• **WORK TO COMPLETE**: Copy every line of the data in which the word "Cytb" occurs.

• **Dataset records**:
________________________________________

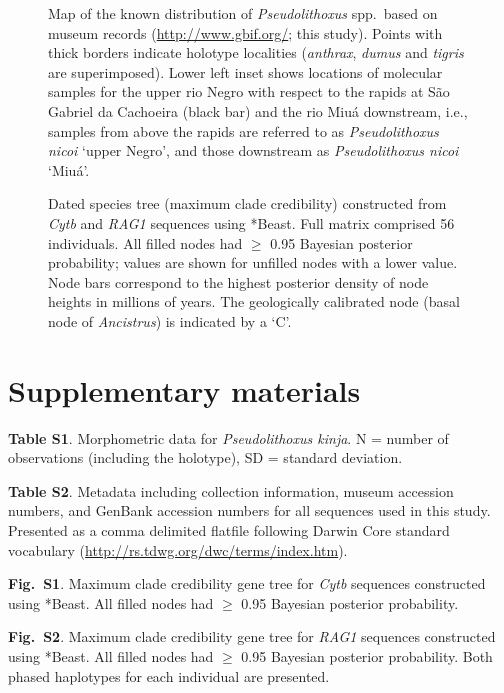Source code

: \documentclass[12pt]{article}
\begin{document}
\begin{figure}[!htbp]
\caption{Map of the known distribution of \emph{Pseudolithoxus} spp.\ based on museum records (\href{http://www.gbif.org/}{http://www.gbif.org/}; this study). %
Points with thick borders indicate holotype localities (\emph{anthrax}, \emph{dumus} and \emph{tigris} are superimposed). %
 Lower left inset shows locations of molecular samples for the upper rio Negro with respect to the rapids at São Gabriel da Cachoeira (black bar) and the rio Miuá downstream, i.e., samples from above the rapids are referred to as \emph{Pseudolithoxus nicoi} `upper Negro', and those downstream as \emph{Pseudolithoxus nicoi} `Miuá'.}
\begin{center}
\end{center}
\label{fig:map}
\end{figure}

\begin{figure}[!htbp]
\caption{Dated species tree (maximum clade credibility) constructed from \emph{Cytb} and \emph{RAG1} sequences using *Beast. %
Full matrix comprised 56 individuals. %
All filled nodes had $\geq$ 0.95 Bayesian posterior probability; values are shown for unfilled nodes with a lower value. %
Node bars correspond to the highest posterior density of node heights in millions of years. %
The geologically calibrated node (basal node of \emph{Ancistrus}) is indicated by a `C'.}
\begin{center}
\end{center}
\label{fig:tree}
\end{figure}



\newpage
\section*{Supplementary materials}

\noindent \textbf{Table S1}. Morphometric data for \emph{Pseudolithoxus kinja}. %
N = number of observations (including the holotype), SD = standard deviation.%
\bigskip

\noindent \textbf{Table S2}. Metadata including collection information, museum accession numbers, and GenBank accession numbers for all sequences used in this study. Presented as a comma delimited flatfile following Darwin Core standard vocabulary (\href{http://rs.tdwg.org/dwc/terms/index.htm}{http://rs.tdwg.org/dwc/terms/index.htm}).%
\bigskip

\noindent \textbf{Fig.\ S1}. Maximum clade credibility gene tree for \emph{Cytb} sequences constructed using *Beast. %
All filled nodes had $\geq$ 0.95 Bayesian posterior probability.%
\bigskip

\noindent \textbf{Fig.\ S2}. Maximum clade credibility gene tree for \emph{RAG1} sequences constructed using *Beast. %
All filled nodes had $\geq$ 0.95 Bayesian posterior probability. %
Both phased haplotypes for each individual are presented.%
\bigskip
\newpage 

\clearpage
\end{document}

________________________________________

• **RESPONSE BELOW**:
\caption{Dated species tree (maximum clade credibility) constructed from \emph{Cytb} and \emph{RAG1} sequences using *Beast. %
\noindent \textbf{Fig.\ S1}. Maximum clade credibility gene tree for \emph{Cytb} sequences constructed using *Beast. %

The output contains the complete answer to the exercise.